24 Sep What is a menu?
When thinking about a way to get to more options, or a higher level of looking at our content, we often think of a menu. This is the standard way we have always interacted with a virtual environment, but what exactly is a menu?
If course we have these things. We have had them for years. The “top menu”, where we move our mouse and select what we want to do and where we want to go. This is always there and always has been. Not much has changed since the days of Mac OS and Windows 3.1.
Just the idea of ‘File’ is skeuomorphistic. Do we really need files anymore. Do we really need language to define options, or can we find a better way?
With the advancements in haptic interfaces, namely through iOS and Android devices, we now have the ‘hamburger’ icon.

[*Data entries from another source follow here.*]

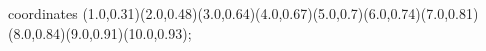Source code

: 					coordinates { (1.0,0.31)(2.0,0.48)(3.0,0.64)(4.0,0.67)(5.0,0.7)(6.0,0.74)(7.0,0.81)(8.0,0.84)(9.0,0.91)(10.0,0.93)};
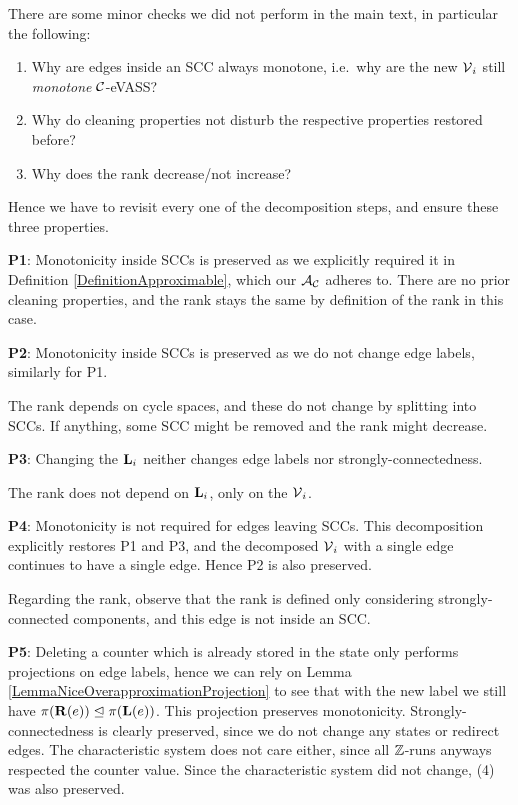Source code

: There are some minor checks we did not perform in the main text, in particular the following:

\begin{enumerate}
\item Why are edges inside an SCC always monotone, i.e.\ why are the new \(\operatorname{\mathcal{V}}_i\) still \emph{monotone} \(\mathcal{C}\)-eVASS?
\item Why do cleaning properties not disturb the respective properties restored before?
\item Why does the rank decrease/not increase?
\end{enumerate}

Hence we have to revisit every one of the decomposition steps, and ensure these three properties.

\textbf{P1}: Monotonicity inside SCCs is preserved as we explicitly required it in Definition \ref{DefinitionApproximable}, which our \(\mathcal{A}_{\mathcal{C}}\) adheres to. There are no prior cleaning properties, and the rank stays the same by definition of the rank in this case. 

\textbf{P2}: Monotonicity inside SCCs is preserved as we do not change edge labels, similarly for P1.

The rank depends on cycle spaces, and these do not change by splitting into SCCs. If anything, some SCC might be removed and the rank might decrease.

\textbf{P3}: Changing the \(\mathbf{L}_i\) neither changes edge labels nor strongly-connectedness. 

The rank does not depend on \(\mathbf{L}_i\), only on the \(\operatorname{\mathcal{V}}_i\).

\textbf{P4}: Monotonicity is not required for edges leaving SCCs. This decomposition explicitly restores P1 and P3, and the decomposed \(\operatorname{\mathcal{V}}_i\) with a single edge continues to have a single edge. Hence P2 is also preserved. 

Regarding the rank, observe that the rank is defined only considering strongly-connected components, and this edge is not inside an SCC.

\textbf{P5}: Deleting a counter which is already stored in the state only performs projections on edge labels, hence we can rely on Lemma \ref{LemmaNiceOverapproximationProjection} to see that with the new label we still have \(\pi(\mathbf{R}(e)) \trianglelefteq \pi(\mathbf{L}(e))\). This projection preserves monotonicity. Strongly-connectedness is clearly preserved, since we do not change any states or redirect edges. The characteristic system does not care either, since all \(\mathbb{Z}\)-runs anyways respected the counter value. Since the characteristic system did not change, (4) was also preserved.

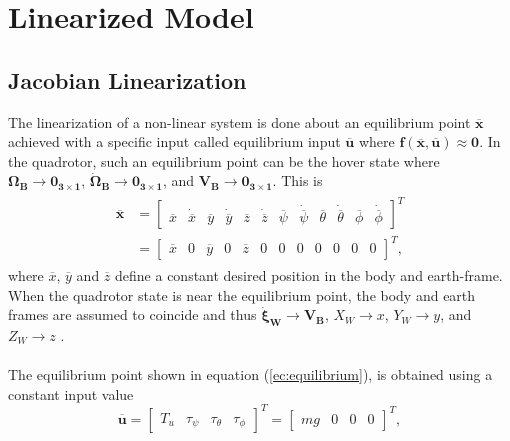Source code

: \section{Linearized Model}
\label{sec:linearized}
\setcounter{MaxMatrixCols}{20}
\subsection{Jacobian Linearization}
The linearization of a non-linear system is done about an equilibrium point $\overline{\mathbf{x}}$ achieved with a specific input called equilibrium input $\overline{\mathbf{u}}$  where $\mathbf{f(\overline{x},\overline{u})} \approx \mathbf{0}$. In the quadrotor, such an equilibrium point can be the hover state where $\mathbf{\Omega_B} \to \mathbf{0_{3\times 1}}$, $\mathbf{\dot{\Omega}_B} \to \mathbf{0_{3\times 1}}$, and $\mathbf{V_{B}} \to \mathbf{0_{3\times 1}}$. This is
\begin{align}
\label{ec:equilibrium}
\begin{split}
\overline{\mathbf{x}} & = \begin{bmatrix}
\overline{x} & \dot{\overline{x}} & \overline{y} & \dot{\overline{y}} & \overline{z} & \dot{\overline{z}} & \overline{\psi} & \dot{\overline{\psi}} & \overline{\theta} & \dot{\overline{\theta}} & \overline{\phi} & \dot{\overline{\phi}}
\end{bmatrix}^{T}\\
 & = \begin{bmatrix}
\overline{x} & 0 & \overline{y} & 0 & \overline{z} & 0 & 0 & 0 & 0 & 0 & 0 & 0
\end{bmatrix}^{T},
\end{split}
\end{align}
where $\overline{x}$, $\overline{y}$ and $\overline{z}$ define a constant desired position in the body and earth-frame. When the quadrotor state is near the equilibrium point, the body and earth frames are assumed to coincide and thus $\mathbf{\dot{\xi}_W}\to \mathbf{V_{B}}$, $X_W \to x$, $Y_W \to y$, and $Z_W \to z$ \cite{Sabatino2015}.\\\\
The equilibrium point shown in equation (\ref{ec:equilibrium}), is obtained using a constant input value
\begin{equation}
\overline{\mathbf{u}} = \begin{bmatrix}
T_u & \tau_\psi & \tau_\theta & \tau_\phi
\end{bmatrix}^{T} = \begin{bmatrix}
mg & 0 & 0 & 0
\end{bmatrix}^{T},
\end{equation}
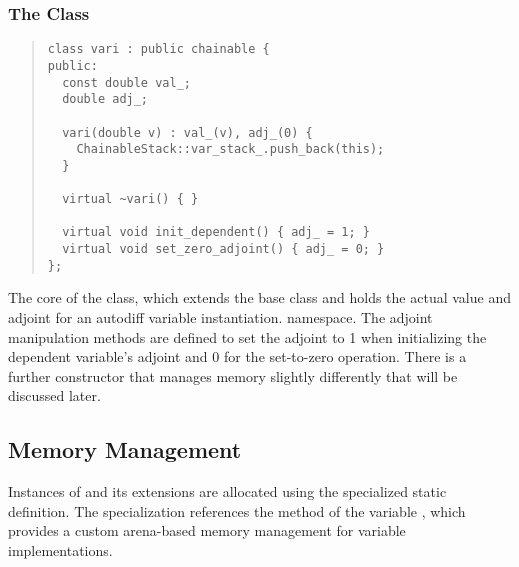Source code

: \documentclass[10pt]{article}
\begin{document}
\subsubsection{The  Class}

\begin{quote}
\begin{Verbatim}
class vari : public chainable {
public:
  const double val_;
  double adj_;

  vari(double v) : val_(v), adj_(0) { 
    ChainableStack::var_stack_.push_back(this);
  }

  virtual ~vari() { }

  virtual void init_dependent() { adj_ = 1; }
  virtual void set_zero_adjoint() { adj_ = 0; }
};
\end{Verbatim}
\end{quote}
%
The core of the  class, which extends the base class
 and holds the actual value and adjoint for an
autodiff variable instantiation.  namespace.  The adjoint manipulation
methods are defined to set the adjoint to 1 when initializing the
dependent variable's adjoint and 0 for the set-to-zero
operation. There is a further constructor that manages memory slightly
differently that will be discussed
later.


\subsection{Memory Management}

Instances of  and its extensions are allocated using the
specialized static ~ definition.  The specialization
references the  method of the variable
, which provides a custom arena-based
memory management for variable implementations.
\end{document}
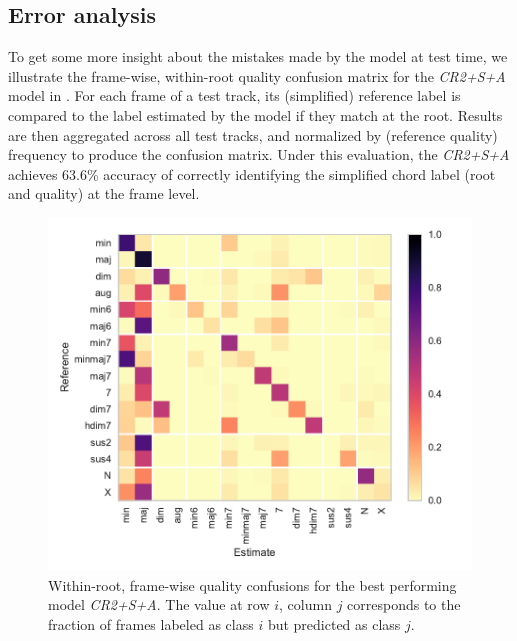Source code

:\documentclass{article}
\begin{document}
\subsection{Error analysis}

To get some more insight about the mistakes made by the model at test time, we illustrate the frame-wise, within-root quality confusion matrix for the \emph{CR2+S+A} model in .
For each frame of a test track, its (simplified) reference label is compared to the label estimated by the model if they match at the root.
Results are then aggregated across all test tracks, and normalized by (reference quality) frequency to produce the confusion matrix.
Under this evaluation, the \emph{CR2+S+A} achieves 63.6\% accuracy of correctly identifying the simplified chord label (root and quality) at the frame level.

\begin{figure}
    \centering
    \includegraphics[width=\columnwidth]{qualconf}
    \caption{Within-root, frame-wise quality confusions for the best performing model \emph{CR2+S+A}.
    The value at row $i$, column $j$ corresponds to the fraction of frames labeled as class $i$ but predicted as class $j$.\label{fig:confusion}}
\end{figure}
\end{document}
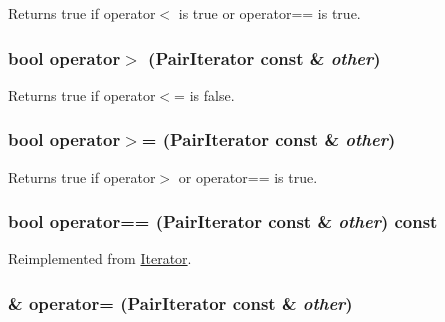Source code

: Returns true if operator$<$ is true or operator== is true. \hypertarget{classJKBuilder_1_1PairIterator_ab37a738406950a5e19931f4c09b41f29}{
\subsubsection[{operator$>$}]{\setlength{\rightskip}{0pt plus 5cm}bool operator$>$ ({\bf PairIterator} const \& {\em other})}}
\label{classJKBuilder_1_1PairIterator_ab37a738406950a5e19931f4c09b41f29}


Returns true if operator$<$= is false. \hypertarget{classJKBuilder_1_1PairIterator_a0064337d38b8f97d0367be2e9bd31d62}{
\subsubsection[{operator$>$=}]{\setlength{\rightskip}{0pt plus 5cm}bool operator$>$= ({\bf PairIterator} const \& {\em other})}}
\label{classJKBuilder_1_1PairIterator_a0064337d38b8f97d0367be2e9bd31d62}


Returns true if operator$>$ or operator== is true. \hypertarget{classJKBuilder_1_1PairIterator_a6b4e430066f478e5e400edd39ef93968}{
\subsubsection[{operator==}]{\setlength{\rightskip}{0pt plus 5cm}bool operator== ({\bf PairIterator} const \& {\em other}) const}}
\label{classJKBuilder_1_1PairIterator_a6b4e430066f478e5e400edd39ef93968}


Reimplemented from \hyperlink{classJKBuilder_1_1Iterator_a1ea001976a5bc8ae8dc365e2a912b59a}{Iterator}.\hypertarget{classJKBuilder_1_1PairIterator_a698aa7b3d6495bd74dcff5b93be868a8}{
\subsubsection[{operator=}]{ \& operator= ({\bf PairIterator} const \& {\em other})}}
\label{classJKBuilder_1_1PairIterator_a698aa7b3d6495bd74dcff5b93be868a8}


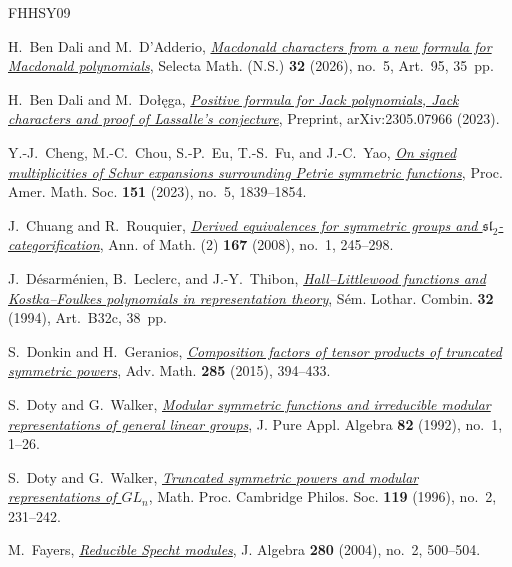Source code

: \documentclass[12pt,reqno,a4paper]{amsart}
\numberwithin{equation}{section}
\numberwithin{figure}{section}
\theoremstyle{plain}
\theoremstyle{definition}
\begin{document}
\begin{thebibliography}{FHHSY09}\frenchspacing\hypersetup{urlcolor=black}

H.~Ben Dali and M.~D'Adderio,
\emph{\href{https://doi.org/10.1007/s00029-026-01201-6}{Macdonald characters from a new formula for Macdonald polynomials}},
Selecta Math. (N.S.) \textbf{32} (2026), no.~5, Art.~95, 35~pp.

H.~Ben Dali and M.~{\selectfont Do{\l}\k{e}ga},
\emph{\href{https://arxiv.org/abs/2305.07966}{Positive formula for Jack polynomials, Jack characters and proof of
Lassalle's conjecture}},
Preprint, arXiv:2305.07966 (2023).

Y.-J.~Cheng, M.-C.~Chou, S.-P.~Eu, T.-S.~Fu, and J.-C.~Yao,
\emph{\href{https://doi.org/10.1090/proc/16263}{On signed multiplicities of Schur expansions surrounding Petrie
symmetric functions}},
Proc. Amer. Math. Soc. \textbf{151} (2023), no.~5, 1839--1854.

J.~Chuang and R.~Rouquier,
\emph{\href{https://doi.org/10.4007/annals.2008.167.245}{Derived equivalences for symmetric groups and
$\mathfrak{sl}_2$-categorification}},
Ann. of Math. (2) \textbf{167} (2008), no.~1, 245--298.

J.~D\'esarm\'enien, B.~Leclerc, and J.-Y.~Thibon,
\emph{\href{https://www.mat.univie.ac.at/~slc/opapers/s32leclerc.html}{Hall--Littlewood functions and Kostka--Foulkes polynomials in
representation theory}},
S\'em. Lothar. Combin. \textbf{32} (1994), Art.~B32c, 38~pp.

S.~Donkin and H.~Geranios,
\emph{\href{https://doi.org/10.1016/j.aim.2015.07.026}{Composition factors of tensor products of truncated symmetric powers}},
Adv. Math. \textbf{285} (2015), 394--433.

S.~Doty and G.~Walker,
\emph{\href{https://doi.org/10.1016/0022-4049(92)90007-3}{Modular symmetric functions and irreducible modular representations
of general linear groups}},
J. Pure Appl. Algebra \textbf{82} (1992), no.~1, 1--26.

S.~Doty and G.~Walker,
\emph{\href{https://doi.org/10.1017/S0305004100074120}{Truncated symmetric powers and modular representations of $GL_n$}},
Math. Proc. Cambridge Philos. Soc. \textbf{119} (1996), no.~2, 231--242.

M.~Fayers,
\emph{\href{https://doi.org/10.1016/j.jalgebra.2003.09.053}{Reducible Specht modules}},
J. Algebra \textbf{280} (2004), no.~2, 500--504.


\end{thebibliography}
\end{document}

But what does this even mean? It means we want to see a list of things, but does this truly represent a new way of interacting with computers. It still does, after all, give us a list, and I have to bring up the fact that that’s exactly what is listed behind door number ‘File’.
So what can we do break away from the ways in which we’ve interacted for so long. Perhaps it’s a question of direction, of scale, of intuitive contextual knowledge within the space with which we are interacting.
Who says our menu needs to exist as a drawer on the right or left?
Who says it even needs to be a list of items?
We have in our minds a familiar design language full of familiar affordances and familiar conventions. The need we have to conform to these when designing new interfaces of course makes sense: we want to give our users a familiar experience.
But don’t we also want them to explore, to intuit certain things about the spaces we give them to use, and maybe even have a new experience that they may enjoy?
This is the challenge of both keeping a design familiar, while at the same time making it new enough that it’s engaging yet easy to understand.
Hopefully over time we can move on from the list based menus of the past. No more drop-downs, no more lists, but imagery that conveys meaning, not just words.